• _Your goal_
A faithful copy of every entry, with the pictures removed, is what is needed here.
═════ Provided information
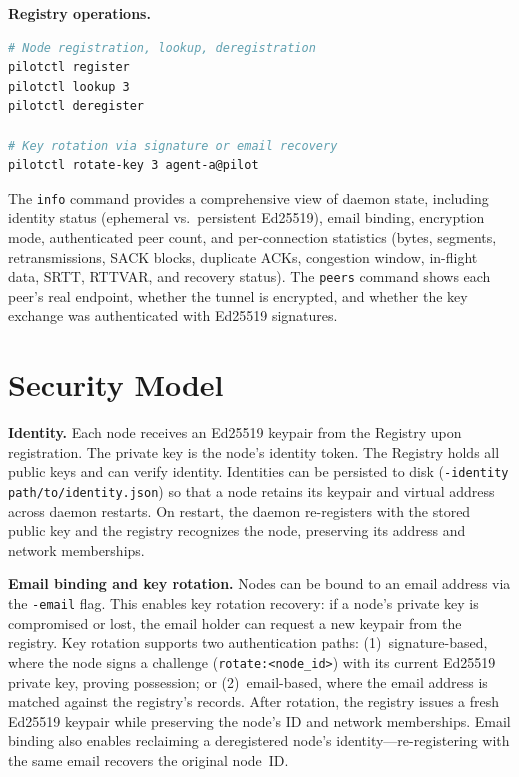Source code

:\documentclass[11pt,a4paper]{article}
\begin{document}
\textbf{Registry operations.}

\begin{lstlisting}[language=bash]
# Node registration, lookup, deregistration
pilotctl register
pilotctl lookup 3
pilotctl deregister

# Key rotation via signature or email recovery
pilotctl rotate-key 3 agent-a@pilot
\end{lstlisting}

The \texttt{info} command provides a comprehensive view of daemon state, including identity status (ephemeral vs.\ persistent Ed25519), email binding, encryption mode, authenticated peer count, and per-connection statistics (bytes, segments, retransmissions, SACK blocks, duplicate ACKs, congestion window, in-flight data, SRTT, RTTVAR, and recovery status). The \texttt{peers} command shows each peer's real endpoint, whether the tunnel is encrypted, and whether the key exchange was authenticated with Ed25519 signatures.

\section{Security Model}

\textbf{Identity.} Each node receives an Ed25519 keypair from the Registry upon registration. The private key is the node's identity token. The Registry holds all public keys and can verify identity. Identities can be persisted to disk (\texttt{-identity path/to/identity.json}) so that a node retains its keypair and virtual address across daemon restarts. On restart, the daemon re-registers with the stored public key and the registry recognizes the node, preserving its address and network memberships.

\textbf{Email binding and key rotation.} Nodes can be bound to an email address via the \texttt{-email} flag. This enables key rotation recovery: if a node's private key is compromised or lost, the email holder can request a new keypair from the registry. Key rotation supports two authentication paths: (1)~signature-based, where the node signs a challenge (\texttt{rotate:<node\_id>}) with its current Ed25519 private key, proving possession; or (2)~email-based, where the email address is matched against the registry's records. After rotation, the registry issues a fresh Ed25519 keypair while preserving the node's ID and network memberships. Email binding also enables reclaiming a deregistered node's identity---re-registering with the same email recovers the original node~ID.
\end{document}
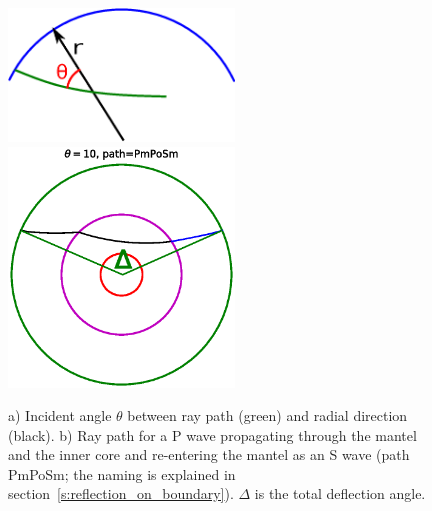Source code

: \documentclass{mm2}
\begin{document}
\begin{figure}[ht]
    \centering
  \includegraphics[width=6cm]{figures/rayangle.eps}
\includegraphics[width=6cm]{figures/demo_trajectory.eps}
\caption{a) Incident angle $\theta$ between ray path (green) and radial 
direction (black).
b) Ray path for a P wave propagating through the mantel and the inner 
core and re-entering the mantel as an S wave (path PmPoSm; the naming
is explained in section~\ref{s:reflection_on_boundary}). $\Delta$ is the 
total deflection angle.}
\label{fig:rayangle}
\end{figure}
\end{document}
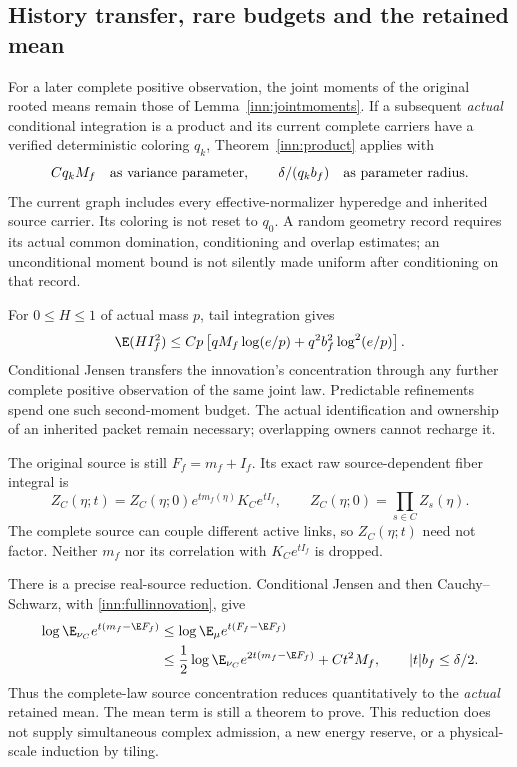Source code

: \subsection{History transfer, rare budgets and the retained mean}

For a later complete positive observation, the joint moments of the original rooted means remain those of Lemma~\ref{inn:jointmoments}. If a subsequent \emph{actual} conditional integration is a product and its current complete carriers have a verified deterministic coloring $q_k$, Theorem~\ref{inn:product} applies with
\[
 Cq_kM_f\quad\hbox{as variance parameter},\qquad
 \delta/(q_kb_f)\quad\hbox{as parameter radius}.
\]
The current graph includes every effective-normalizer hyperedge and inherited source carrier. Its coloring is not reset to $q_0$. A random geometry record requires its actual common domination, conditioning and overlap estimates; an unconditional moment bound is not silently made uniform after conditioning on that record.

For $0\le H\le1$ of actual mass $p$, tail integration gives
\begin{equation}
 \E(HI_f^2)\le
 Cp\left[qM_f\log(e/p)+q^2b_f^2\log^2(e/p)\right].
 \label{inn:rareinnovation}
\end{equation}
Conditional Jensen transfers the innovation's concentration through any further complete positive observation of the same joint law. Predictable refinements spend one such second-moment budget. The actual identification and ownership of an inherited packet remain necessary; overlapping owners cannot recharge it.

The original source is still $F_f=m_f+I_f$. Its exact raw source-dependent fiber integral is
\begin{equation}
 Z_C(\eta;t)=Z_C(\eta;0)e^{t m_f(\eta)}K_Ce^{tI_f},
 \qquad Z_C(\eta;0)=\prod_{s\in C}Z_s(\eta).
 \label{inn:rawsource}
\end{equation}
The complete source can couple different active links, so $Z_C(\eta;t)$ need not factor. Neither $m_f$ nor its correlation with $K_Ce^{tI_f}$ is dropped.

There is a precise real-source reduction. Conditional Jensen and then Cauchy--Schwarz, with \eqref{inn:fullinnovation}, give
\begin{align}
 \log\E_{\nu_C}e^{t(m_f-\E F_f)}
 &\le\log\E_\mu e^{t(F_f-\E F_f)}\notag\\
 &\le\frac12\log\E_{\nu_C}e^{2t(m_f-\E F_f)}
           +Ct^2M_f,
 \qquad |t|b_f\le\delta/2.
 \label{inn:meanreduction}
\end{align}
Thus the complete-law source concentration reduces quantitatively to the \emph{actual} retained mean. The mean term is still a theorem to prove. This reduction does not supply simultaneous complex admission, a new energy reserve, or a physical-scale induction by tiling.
══════════
• _Reply to the exercise_
Source code

:\documentclass[11pt,a4paper]{article}
\begin{document}
\textbf{Registry operations.}

\begin{lstlisting}[language=bash]
# Node registration, lookup, deregistration
pilotctl register
pilotctl lookup 3
pilotctl deregister

# Key rotation via signature or email recovery
pilotctl rotate-key 3 agent-a@pilot
\end{lstlisting}

The \texttt{info} command provides a comprehensive view of daemon state, including identity status (ephemeral vs.\ persistent Ed25519), email binding, encryption mode, authenticated peer count, and per-connection statistics (bytes, segments, retransmissions, SACK blocks, duplicate ACKs, congestion window, in-flight data, SRTT, RTTVAR, and recovery status). The \texttt{peers} command shows each peer's real endpoint, whether the tunnel is encrypted, and whether the key exchange was authenticated with Ed25519 signatures.

\section{Security Model}

\textbf{Identity.} Each node receives an Ed25519 keypair from the Registry upon registration. The private key is the node's identity token. The Registry holds all public keys and can verify identity. Identities can be persisted to disk (\texttt{-identity path/to/identity.json}) so that a node retains its keypair and virtual address across daemon restarts. On restart, the daemon re-registers with the stored public key and the registry recognizes the node, preserving its address and network memberships.

\textbf{Email binding and key rotation.} Nodes can be bound to an email address via the \texttt{-email} flag. This enables key rotation recovery: if a node's private key is compromised or lost, the email holder can request a new keypair from the registry. Key rotation supports two authentication paths: (1)~signature-based, where the node signs a challenge (\texttt{rotate:<node\_id>}) with its current Ed25519 private key, proving possession; or (2)~email-based, where the email address is matched against the registry's records. After rotation, the registry issues a fresh Ed25519 keypair while preserving the node's ID and network memberships. Email binding also enables reclaiming a deregistered node's identity---re-registering with the same email recovers the original node~ID.
\end{document}
Source code

: \documentclass{mm2}
\begin{document}
\begin{figure}[ht]
    \centering
  \includegraphics[width=6cm]{figures/rayangle.eps}
\includegraphics[width=6cm]{figures/demo_trajectory.eps}
\caption{a) Incident angle $\theta$ between ray path (green) and radial 
direction (black).
b) Ray path for a P wave propagating through the mantel and the inner 
core and re-entering the mantel as an S wave (path PmPoSm; the naming
is explained in section~\ref{s:reflection_on_boundary}). $\Delta$ is the 
total deflection angle.}
\label{fig:rayangle}
\end{figure}
\end{document}
Source code

: \subsection{History transfer, rare budgets and the retained mean}

For a later complete positive observation, the joint moments of the original rooted means remain those of Lemma~\ref{inn:jointmoments}. If a subsequent \emph{actual} conditional integration is a product and its current complete carriers have a verified deterministic coloring $q_k$, Theorem~\ref{inn:product} applies with
\[
 Cq_kM_f\quad\hbox{as variance parameter},\qquad
 \delta/(q_kb_f)\quad\hbox{as parameter radius}.
\]
The current graph includes every effective-normalizer hyperedge and inherited source carrier. Its coloring is not reset to $q_0$. A random geometry record requires its actual common domination, conditioning and overlap estimates; an unconditional moment bound is not silently made uniform after conditioning on that record.

For $0\le H\le1$ of actual mass $p$, tail integration gives
\begin{equation}
 \E(HI_f^2)\le
 Cp\left[qM_f\log(e/p)+q^2b_f^2\log^2(e/p)\right].
 \label{inn:rareinnovation}
\end{equation}
Conditional Jensen transfers the innovation's concentration through any further complete positive observation of the same joint law. Predictable refinements spend one such second-moment budget. The actual identification and ownership of an inherited packet remain necessary; overlapping owners cannot recharge it.

The original source is still $F_f=m_f+I_f$. Its exact raw source-dependent fiber integral is
\begin{equation}
 Z_C(\eta;t)=Z_C(\eta;0)e^{t m_f(\eta)}K_Ce^{tI_f},
 \qquad Z_C(\eta;0)=\prod_{s\in C}Z_s(\eta).
 \label{inn:rawsource}
\end{equation}
The complete source can couple different active links, so $Z_C(\eta;t)$ need not factor. Neither $m_f$ nor its correlation with $K_Ce^{tI_f}$ is dropped.

There is a precise real-source reduction. Conditional Jensen and then Cauchy--Schwarz, with \eqref{inn:fullinnovation}, give
\begin{align}
 \log\E_{\nu_C}e^{t(m_f-\E F_f)}
 &\le\log\E_\mu e^{t(F_f-\E F_f)}\notag\\
 &\le\frac12\log\E_{\nu_C}e^{2t(m_f-\E F_f)}
           +Ct^2M_f,
 \qquad |t|b_f\le\delta/2.
 \label{inn:meanreduction}
\end{align}
Thus the complete-law source concentration reduces quantitatively to the \emph{actual} retained mean. The mean term is still a theorem to prove. This reduction does not supply simultaneous complex admission, a new energy reserve, or a physical-scale induction by tiling.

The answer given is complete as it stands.